But perfection doesn't come easily. The trial lasted more than four months and, according to Collins, the relevant records compiled in the appendix of the appeal filled a dozen bankers boxes and included approximately 25 to 30 exhibits.


The case centered on a contract between a Boeing subsidiary, Boeing Satellite International Inc., and ICO Global Communications Ltd. Boeing inherited the contract when it merged with the McDonnell Douglas and Hughes companies during the late 1990s and early 2000s.


ICO terminated the contract in 2004 and sued, alleging Boeing had acted fraudulently. ICO alleged that Boeing intentionally stalled in building satellites called for in the contract because it had a competing program. Boeing countered that ICO owed some $400 million in payments to have the work completed.


The case went to trial in 2008 with ICO's legal team from Manatt, Phelps & Phillips LLP asking for $1.5 billion in actual and punitive damages. After the four-month trial and nearly a month of jury deliberations the verdict hit Boeing with the bill of more than $608 million. Boeing Satellite Systems International Inc. v. ICO Global Communications (Operations) Ltd., B214659 (2nd Dist. Ct. App., filed April 13, 2012).


But Munger attorneys were convinced the jury got the decision wrong in a case that was highly technical, and Boeing appealed the verdict.


"We thought we were right on the legal issues so we knew we had a good chance on appeal," said Brad D. Brian, Munger's lead trial attorney on the case. "But we had to bring it all together in a clear and coherent way."
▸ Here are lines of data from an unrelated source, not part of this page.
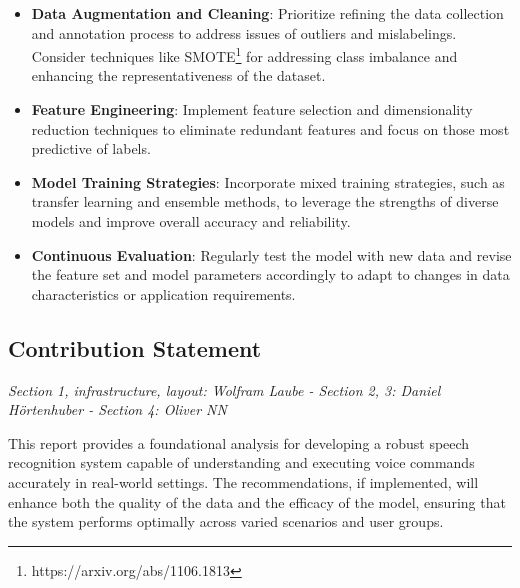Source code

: \begin{itemize}
    \item \textbf{Data Augmentation and Cleaning}:
    Prioritize refining the data collection and annotation process to address issues
    of outliers and mislabelings.
    Consider techniques like SMOTE\footnote{https://arxiv.org/abs/1106.1813} for addressing
    class imbalance and enhancing the representativeness of the dataset.
    \item \textbf{Feature Engineering}:
    Implement feature selection and dimensionality reduction techniques to eliminate
    redundant features and focus on those most predictive of labels.
    \item \textbf{Model Training Strategies}:
    Incorporate mixed training strategies, such as transfer learning and ensemble methods,
    to leverage the strengths of diverse models and improve overall accuracy and reliability.
    \item \textbf{Continuous Evaluation}:
    Regularly test the model with new data and revise the feature set and model parameters
    accordingly to adapt to changes in data characteristics or application requirements.
\end{itemize}

\subsection{Contribution Statement}

\textit{Section 1, infrastructure, layout: Wolfram Laube - Section 2, 3: Daniel Hörtenhuber - Section 4: Oliver NN
}

This report provides a foundational analysis for developing a robust speech recognition system
capable of understanding and executing voice commands accurately in real-world settings.
The recommendations, if implemented, will enhance both the quality of the data and the efficacy
of the model, ensuring that the system performs optimally across varied scenarios and user groups.
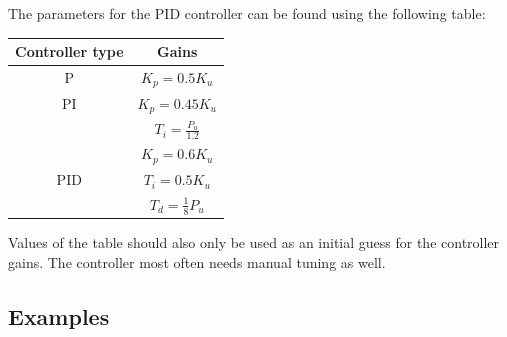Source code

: The parameters for the PID controller can be found using the following table:
\begin{table}[H]
	\centering
	\begin{tabular}{|c|c|}
		\hline
		\cellcolor[HTML]{C0C0C0} \textbf{Controller type} & \cellcolor[HTML]{C0C0C0}\textbf{Gains} \\ \hline
		P                                                 & $K_p=0.5K_u$                           \\ \hline
		PI                                                & $K_p=0.45K_u$                          \\
		                                                  & $T_i=\frac{P_u}{1.2}$                  \\ \hline
		                                                  & $K_p=0.6K_u$                           \\
		PID                                               & $T_i=0.5K_u$                           \\
		                                                  & $T_d=\frac{1}{8}P_u$                   \\ \hline
	\end{tabular}
\end{table}

Values of the table should also only be used as an initial guess for the controller gains.
The controller most often needs manual tuning as well.

\subsection{Examples}
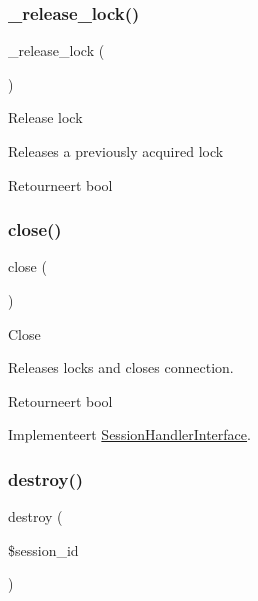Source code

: \subsubsection{\texorpdfstring{\_release\_lock()}{\_release\_lock()}}
{\footnotesize\ttfamily \+\_\+release\+\_\+lock (\begin{DoxyParamCaption}{ }\end{DoxyParamCaption})\hspace{0.3cm}{\ttfamily [protected]}}

Release lock

Releases a previously acquired lock

\begin{DoxyReturn}{Retourneert}
bool 
\end{DoxyReturn}
\mbox{\label{class_c_i___session__memcached__driver_aa69c8bf1f1dcf4e72552efff1fe3e87e}} 
\subsubsection{\texorpdfstring{close()}{close()}}
{\footnotesize\ttfamily close (\begin{DoxyParamCaption}{ }\end{DoxyParamCaption})}

Close

Releases locks and closes connection.

\begin{DoxyReturn}{Retourneert}
bool 
\end{DoxyReturn}


Implementeert \mbox{\hyperlink{interface_session_handler_interface}{Session\+Handler\+Interface}}.

\mbox{\label{class_c_i___session__memcached__driver_aaec5812f6b4eb6835f88d3baa06a002a}} 
\subsubsection{\texorpdfstring{destroy()}{destroy()}}
{\footnotesize\ttfamily destroy (\begin{DoxyParamCaption}\item[{}]{\$session\+\_\+id }\end{DoxyParamCaption})}

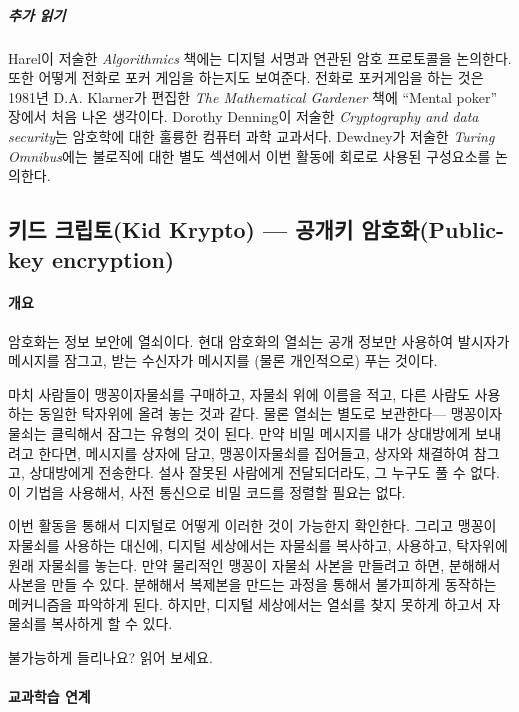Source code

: \documentclass[]{article}
\begin{document}
\subparagraph{추가 읽기}\label{section-245}

Harel이 저술한 \emph{Algorithmics} 책에는 디지털 서명과 연관된 암호
프로토콜을 논의한다. 또한 어떻게 전화로 포커 게임을 하는지도 보여준다.
전화로 포커게임을 하는 것은 1981년 D.A. Klarner가 편집한 \emph{The
Mathematical Gardener} 책에 ``Mental poker'' 장에서 처음 나온 생각이다.
Dorothy Denning이 저술한 \emph{Cryptography and data security}는
암호학에 대한 훌륭한 컴퓨터 과학 교과서다. Dewdney가 저술한 \emph{Turing
Omnibus}에는 불로직에 대한 별도 섹션에서 이번 활동에 회로로 사용된
구성요소를 논의한다.

\subsection{키드 크립토(Kid Krypto) --- 공개키 암호화(Public-key
encryption)}\label{kid-krypto-mdash--public-key-encryption}

\mbox{}\paragraph{개요}\label{section-246}

암호화는 정보 보안에 열쇠이다. 현대 암호화의 열쇠는 공개 정보만 사용하여
발시자가 메시지를 잠그고, 받는 수신자가 메시지를 (물론 개인적으로) 푸는
것이다.

마치 사람들이 맹꽁이자물쇠를 구매하고, 자물쇠 위에 이름을 적고, 다른
사람도 사용하는 동일한 탁자위에 올려 놓는 것과 같다. 물론 열쇠는 별도로
보관한다--- 맹꽁이자물쇠는 클릭해서 잠그는 유형의 것이 된다. 만약 비밀
메시지를 내가 상대방에게 보내려고 한다면, 메시지를 상자에 담고,
맹꽁이자물쇠를 집어들고, 상자와 채결하여 참그고, 상대방에게 전송한다.
설사 잘못된 사람에게 전달되더라도, 그 누구도 풀 수 없다. 이 기법을
사용해서, 사전 통신으로 비밀 코드를 정렬할 필요는 없다.

이번 활동을 통해서 디지털로 어떻게 이러한 것이 가능한지 확인한다. 그리고
맹꽁이 자물쇠를 사용하는 대신에, 디지털 세상에서는 자물쇠를 복사하고,
사용하고, 탁자위에 원래 자물쇠를 놓는다. 만약 물리적인 맹꽁이 자물쇠
사본을 만들려고 하면, 분해해서 사본을 만들 수 있다. 분해해서 복제본을
만드는 과정을 통해서 불가피하게 동작하는 메커니즘을 파악하게 된다.
하지만, 디지털 세상에서는 열쇠를 찾지 못하게 하고서 자물쇠를 복사하게 할
수 있다.

불가능하게 들리나요? 읽어 보세요.

\mbox{}\paragraph{교과학습 연계}\label{section-247}
\end{document}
In order to make the voluminous record in the case more manageable, Collins said the firm decided to try something a bit out of the ordinary. Normally there is only a single copy of the official record - in this case the 12 bankers boxes of material - submitted to the court.


"It's not easy for anyone to read those documents," Collins said. "The odds were not high that individual justices would have read them.


"So we put compiled the key trial exhibits and documents, put them together in one volume and said, 'This is really what you need to look at.'"


They filed a motion and submitted copies of the streamlined record to each of the panelists on the case.


The justices themselves became an issue for a time, with two recusing themselves from the case. When the appeal concluded, financial disclosure forms showed that both Justice Elizabeth A. Grimes and her replacement, Tricia A. Bigelow, presiding justice of the 2nd District Court of Appeal's Division 8, held stock in Boeing at the time of the appeal. During the appeal, Ventura-based Justice Steven Z. Perren ultimately replaced them on the final panel, which heard a re-argument of the case in January 2012.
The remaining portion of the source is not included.